His time as public health commissioner demonstrated to him how meaningful public positions can be, something he took with him to the Peralta Board a few months later. “I try to get the lesson the first time and not have to continue going through that challenge. As far as the board, I don’t think there’s a vote that I’ve cast that I’m not okay with now,” Jenkins said.
The educational institutions of Oakland have been a constant throughout Jenkins’ life. The son of an Oakland Unified School District teacher, Jenkins sees the recent decision to close several OUSD schools as indicative of a larger problem.
“The parents deserve a fair process. The students deserve a fair process. And I think that this fight has just begun,” Jenkins said.
“People are motivated, people are angry, and they’re justifiably upset with the way that the process has taken place.”
Jenkins believes in the need to see the experience of young Oaklanders in their full forms, and not simply a collection of pieces. He advocates for a holistic approach to solutions.
During his interview with The Citizen, Jenkins repeatedly made clear that illegal dumping is one of the major issues which he hopes to address. “Illegal dumping is a pressing issue in District 6. Kids are walking over mattresses and illegal dumping to get to school. When you normalize that in the child’s brain, what does that do?” And while dumping may be an issue which has no true push-back, the larger inequity of East Oakland is more complex, with plenty of power and money on the side of developers and distributors who do have the power and will to affect outcomes in the neighborhoods.

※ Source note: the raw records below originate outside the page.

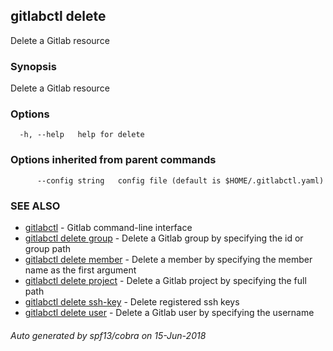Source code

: ## gitlabctl delete

Delete a Gitlab resource

### Synopsis

Delete a Gitlab resource

### Options

```
  -h, --help   help for delete
```

### Options inherited from parent commands

```
      --config string   config file (default is $HOME/.gitlabctl.yaml)
```

### SEE ALSO

* [gitlabctl](gitlabctl.md)	 - Gitlab command-line interface
* [gitlabctl delete group](gitlabctl_delete_group.md)	 - Delete a Gitlab group by specifying the id or group path
* [gitlabctl delete member](gitlabctl_delete_member.md)	 - Delete a member by specifying the member name as the first argument
* [gitlabctl delete project](gitlabctl_delete_project.md)	 - Delete a Gitlab project by specifying the full path
* [gitlabctl delete ssh-key](gitlabctl_delete_ssh-key.md)	 - Delete registered ssh keys
* [gitlabctl delete user](gitlabctl_delete_user.md)	 - Delete a Gitlab user by specifying the username

###### Auto generated by spf13/cobra on 15-Jun-2018

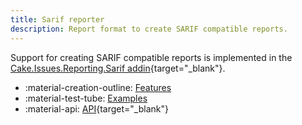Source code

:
 ```yaml
---
title: Sarif reporter
description: Report format to create SARIF compatible reports.
---
```


Support for creating SARIF compatible reports is implemented in the
[Cake.Issues.Reporting.Sarif addin](https://cakebuild.net/extensions/cake-issues-reporting-sarif/){target="_blank"}.

<div class="grid cards" markdown>

- :material-creation-outline: [Features](features.md)
- :material-test-tube: [Examples](examples.md)
- :material-api: [API](https://cakebuild.net/extensions/cake-issues-reporting-sarif){target="_blank"}

</div>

But many Oaklanders aren’t waiting on institutional change, and are taking it upon themselves to community organize and initiate trash cleanups. One of whom is John Jones III, who Jenkins believes to be someone who is aggressively pursuing justice work in the town. Jenkins spoke about Jones, saying, “John Jones III is a really dynamic activist. He has historical perspective, he has lived experience and common sense approaches to solving these deep rooted issues.”

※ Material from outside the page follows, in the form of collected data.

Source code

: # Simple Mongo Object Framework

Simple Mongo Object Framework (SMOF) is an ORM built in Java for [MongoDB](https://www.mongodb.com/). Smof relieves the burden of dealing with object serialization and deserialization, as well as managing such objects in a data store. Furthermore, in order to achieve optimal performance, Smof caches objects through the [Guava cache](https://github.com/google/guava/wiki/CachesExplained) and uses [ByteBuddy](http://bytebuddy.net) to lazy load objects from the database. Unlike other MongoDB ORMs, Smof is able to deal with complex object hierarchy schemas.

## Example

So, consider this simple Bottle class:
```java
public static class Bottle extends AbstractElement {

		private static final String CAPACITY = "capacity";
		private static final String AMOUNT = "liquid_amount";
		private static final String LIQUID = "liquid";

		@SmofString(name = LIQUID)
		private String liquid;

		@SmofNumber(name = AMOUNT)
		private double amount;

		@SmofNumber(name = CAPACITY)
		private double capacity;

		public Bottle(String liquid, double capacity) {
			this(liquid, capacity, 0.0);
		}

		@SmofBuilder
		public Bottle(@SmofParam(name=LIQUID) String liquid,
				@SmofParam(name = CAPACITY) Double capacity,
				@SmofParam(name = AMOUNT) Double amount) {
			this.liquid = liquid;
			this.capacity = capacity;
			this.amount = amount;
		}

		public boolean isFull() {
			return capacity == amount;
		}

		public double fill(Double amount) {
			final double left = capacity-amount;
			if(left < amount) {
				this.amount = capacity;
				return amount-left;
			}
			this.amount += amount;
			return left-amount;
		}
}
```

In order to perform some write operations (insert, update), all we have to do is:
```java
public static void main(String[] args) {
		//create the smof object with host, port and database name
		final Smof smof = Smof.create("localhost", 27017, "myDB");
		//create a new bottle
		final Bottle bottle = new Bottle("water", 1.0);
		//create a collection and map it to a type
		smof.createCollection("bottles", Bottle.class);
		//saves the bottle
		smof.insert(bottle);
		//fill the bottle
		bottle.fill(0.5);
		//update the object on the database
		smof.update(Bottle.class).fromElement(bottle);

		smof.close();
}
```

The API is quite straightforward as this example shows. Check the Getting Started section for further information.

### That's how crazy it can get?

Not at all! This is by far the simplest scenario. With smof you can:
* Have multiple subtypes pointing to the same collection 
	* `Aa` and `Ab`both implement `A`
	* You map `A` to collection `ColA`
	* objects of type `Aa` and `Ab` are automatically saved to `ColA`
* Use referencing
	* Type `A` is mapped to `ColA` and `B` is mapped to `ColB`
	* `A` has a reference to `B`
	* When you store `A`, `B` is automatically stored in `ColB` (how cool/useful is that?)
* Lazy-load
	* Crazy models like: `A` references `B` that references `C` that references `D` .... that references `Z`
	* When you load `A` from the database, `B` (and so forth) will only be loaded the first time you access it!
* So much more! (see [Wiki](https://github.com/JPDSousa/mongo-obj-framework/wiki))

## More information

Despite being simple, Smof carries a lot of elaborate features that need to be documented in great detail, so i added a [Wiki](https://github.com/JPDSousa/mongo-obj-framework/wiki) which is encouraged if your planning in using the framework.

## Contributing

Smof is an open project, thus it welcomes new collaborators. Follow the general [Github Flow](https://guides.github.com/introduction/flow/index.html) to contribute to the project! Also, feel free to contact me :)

Many of Jenkins’ concerns are the same ones shared by his neighbors. Speaking of District 6 in a more systemic sense, another one of Jenkins’ platforms is access to food and banking services.
“So it’s a food desert and there’s no major grocery store in the district. So we have got to make sure that people have access to quality foods. It’s also a banking desert. We’ve got to make sure people have access to lending institutions for the city as a whole,” Jenkins said.
If elected, he would be leaving the Peralta Board of Trustees halfway through his four-year term. Jenkins maintains that his purpose is to represent communities he has been a part of, first by being trustee of the Peralta Community College District where he first went to college, and now potentially as a council member representing the area he has lived in for the majority of his life.
In January, Jenkins became president of the California Association of Black School Educators (CABSE), an organization that seeks to advance equity for Black students in the state.
“I want better outcomes for Black children. I mean, it’s real plain and simple: better outcomes. The outcomes are not where they should be. And we have a coalition of advocates that are advocating for that for Black students,” Jenkins said.
Looking to the future, Jenkins sees the East Oakland of 2030 or 2035 as one that’s clean and safe and is a place for what he describes as “development without displacement.”
“I can’t stress that enough,” Jenkins explained, going on to say that the displacement of one Oaklander is one too many.
“I hope that the development around the Coliseum will lead towards more restaurants or grocery stores and a better quality of life for the residents of East Oakland,” Jenkins said.
In an era where nothing can stay the same for long, significant changes are undoubtedly on the horizon in one form or another. The years ahead could be some of the most consequential for Oaklanders in every corner of the town, every neighborhood and corridor and attendance area.
Underneath the platforms and aspirations Jenkins stands on, the shared understanding is that our elected representatives must speak for best interests–but that we must always push to speak for ourselves.